Disisi lain
Beberapa waktu sebelumnya.
Khan yang meninggal kan Ashley langsung bergerak berjalan menjauh dari istrinya, membiarkan Ashley untuk mewakili dirinya membuka acara perayaan ulang tahun perusahaan, sedangkan dia lebih memilih untuk menenangkan dirinya atas rasa yang tidak menentu di dalam tubuhnya tersebut menuju ke arah kamar yang telah dipesan dia dan Ashley sebelumnya untuk menginap di sana dengan sengaja dan menghabiskan waktu malam ini setelah pesta perayaan ulang tahun perusahaan.
Bisa dia dengar suara istrinya mulai menggema membuka acara pesta perayaan ulang tahun perusahaan, tanpa begitu serius dan juga penuh dengan kewibawaan dalam suaranya yang membuka acara tersebut.

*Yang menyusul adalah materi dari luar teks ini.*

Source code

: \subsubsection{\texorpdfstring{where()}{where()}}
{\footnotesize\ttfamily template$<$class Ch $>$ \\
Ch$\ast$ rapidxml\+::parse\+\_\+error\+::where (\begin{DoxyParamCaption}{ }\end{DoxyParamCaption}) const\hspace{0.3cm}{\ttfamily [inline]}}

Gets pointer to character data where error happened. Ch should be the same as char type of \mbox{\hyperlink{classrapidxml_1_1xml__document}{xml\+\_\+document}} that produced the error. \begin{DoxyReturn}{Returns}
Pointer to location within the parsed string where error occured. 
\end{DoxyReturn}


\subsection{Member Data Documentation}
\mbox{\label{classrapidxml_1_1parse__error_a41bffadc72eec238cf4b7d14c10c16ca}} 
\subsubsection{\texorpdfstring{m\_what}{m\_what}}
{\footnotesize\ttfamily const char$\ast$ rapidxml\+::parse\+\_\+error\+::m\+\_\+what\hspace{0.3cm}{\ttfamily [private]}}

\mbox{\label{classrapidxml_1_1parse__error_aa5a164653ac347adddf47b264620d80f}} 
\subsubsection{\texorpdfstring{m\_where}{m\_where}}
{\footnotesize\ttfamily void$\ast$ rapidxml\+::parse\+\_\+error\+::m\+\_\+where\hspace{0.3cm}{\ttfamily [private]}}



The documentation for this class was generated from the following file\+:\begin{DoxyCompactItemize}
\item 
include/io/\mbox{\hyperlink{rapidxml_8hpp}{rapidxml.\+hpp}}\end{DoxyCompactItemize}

Khan yang mendengar suara Ashley terlihat menaikkan ujung bibirnya kemudian tiba-tiba dia terlihat berpegangan pada arah dinding ketika dia hampir tiba di kamar hotel di mana dia dan Ashley akan tinggal, laki-laki tersebut mencoba untuk menetralisir seluruh keadaan di dalam dirinya sejenak sembari dia mencoba untuk memejamkan bola matanya beberapa waktu.

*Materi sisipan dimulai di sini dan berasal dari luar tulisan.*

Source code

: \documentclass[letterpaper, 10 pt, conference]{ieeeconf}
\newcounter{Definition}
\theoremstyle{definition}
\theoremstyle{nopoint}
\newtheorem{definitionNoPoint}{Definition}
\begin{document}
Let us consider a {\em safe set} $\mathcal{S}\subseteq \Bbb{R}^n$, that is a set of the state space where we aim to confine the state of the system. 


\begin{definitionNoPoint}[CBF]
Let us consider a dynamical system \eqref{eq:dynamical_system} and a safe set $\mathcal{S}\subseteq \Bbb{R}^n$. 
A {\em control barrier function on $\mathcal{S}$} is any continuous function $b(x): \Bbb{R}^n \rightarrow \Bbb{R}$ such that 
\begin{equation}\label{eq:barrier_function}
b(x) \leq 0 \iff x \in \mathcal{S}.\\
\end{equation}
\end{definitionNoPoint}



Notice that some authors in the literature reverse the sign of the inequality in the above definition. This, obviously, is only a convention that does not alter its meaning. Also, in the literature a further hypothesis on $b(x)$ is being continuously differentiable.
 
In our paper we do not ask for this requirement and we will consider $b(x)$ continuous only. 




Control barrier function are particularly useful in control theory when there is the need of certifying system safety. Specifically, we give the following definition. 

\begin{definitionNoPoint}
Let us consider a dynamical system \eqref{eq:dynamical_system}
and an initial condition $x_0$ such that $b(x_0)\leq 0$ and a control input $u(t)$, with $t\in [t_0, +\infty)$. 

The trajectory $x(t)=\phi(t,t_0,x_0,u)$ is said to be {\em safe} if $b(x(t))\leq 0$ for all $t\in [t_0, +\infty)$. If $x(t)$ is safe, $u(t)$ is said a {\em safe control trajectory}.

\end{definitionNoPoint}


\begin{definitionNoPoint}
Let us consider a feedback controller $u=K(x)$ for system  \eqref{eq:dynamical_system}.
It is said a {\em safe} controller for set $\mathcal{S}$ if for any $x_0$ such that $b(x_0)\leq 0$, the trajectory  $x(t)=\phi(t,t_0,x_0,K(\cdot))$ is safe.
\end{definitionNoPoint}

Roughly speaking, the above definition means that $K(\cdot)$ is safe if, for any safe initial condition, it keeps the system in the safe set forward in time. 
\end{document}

Keringat dingin terlihat membasahi bagian kening dan pelipis laki-laki tersebut karena lagi-lagi dia merasa perutnya dalam keadaan tidak baik-baik saja, Khan mencoba untuk menarik nafasnya sejenak hingga pada akhirnya dia kembali berjalan menuju ke arah pintu kamarnya tersebut dan laki-laki itu mulai membuka pintu kamar yang ada di hadapannya dengan gerakan perlahan.
Setelah itu Khan langsung masuk ke dalam kamar tersebut tanpa banyak bicara namun begitu masuk ke dalam kamar di mana dia berada sembari memijat-mijat kepalanya laki-laki tersebut langsung bergerak menuju ke arah kasur dan mencoba untuk membaringkan tubuhnya di sana. rasa yang ada di perutnya sungguh luar biasa, membuat dia benar-benar cukup tepar bahkan Yaris tidak bisa bernafas dengan baik saat ini mual dan pusingnya dirinya saat ini.
Laki-laki itu perlahan mencoba untuk memejamkan bola matanya tanpa banyak bicara dan memutuskan untuk mengistirahatkan dirinya, karena Khan pikir, mungkin dengan tidur seluruh rasa yang ada di dalam dirinya akan menghilang begitu saja dan dia akan melupakan rasa mual diperut nya dan juga pusing di kepalanya. Khan perlahan menenggelamkan bola matanya dan membiarkan dirinya untuk terlelap di dalam tidurnya sejenak, namun belum juga dia benar-benar mampu melakukannya tiba-tiba saja suara pintu diketuk oleh seseorang dan hal itu membuat laki-laki tersebut langsung mengerutkan keningnya dengan cepat dan dia langsung membuka bola matanya begitu saja.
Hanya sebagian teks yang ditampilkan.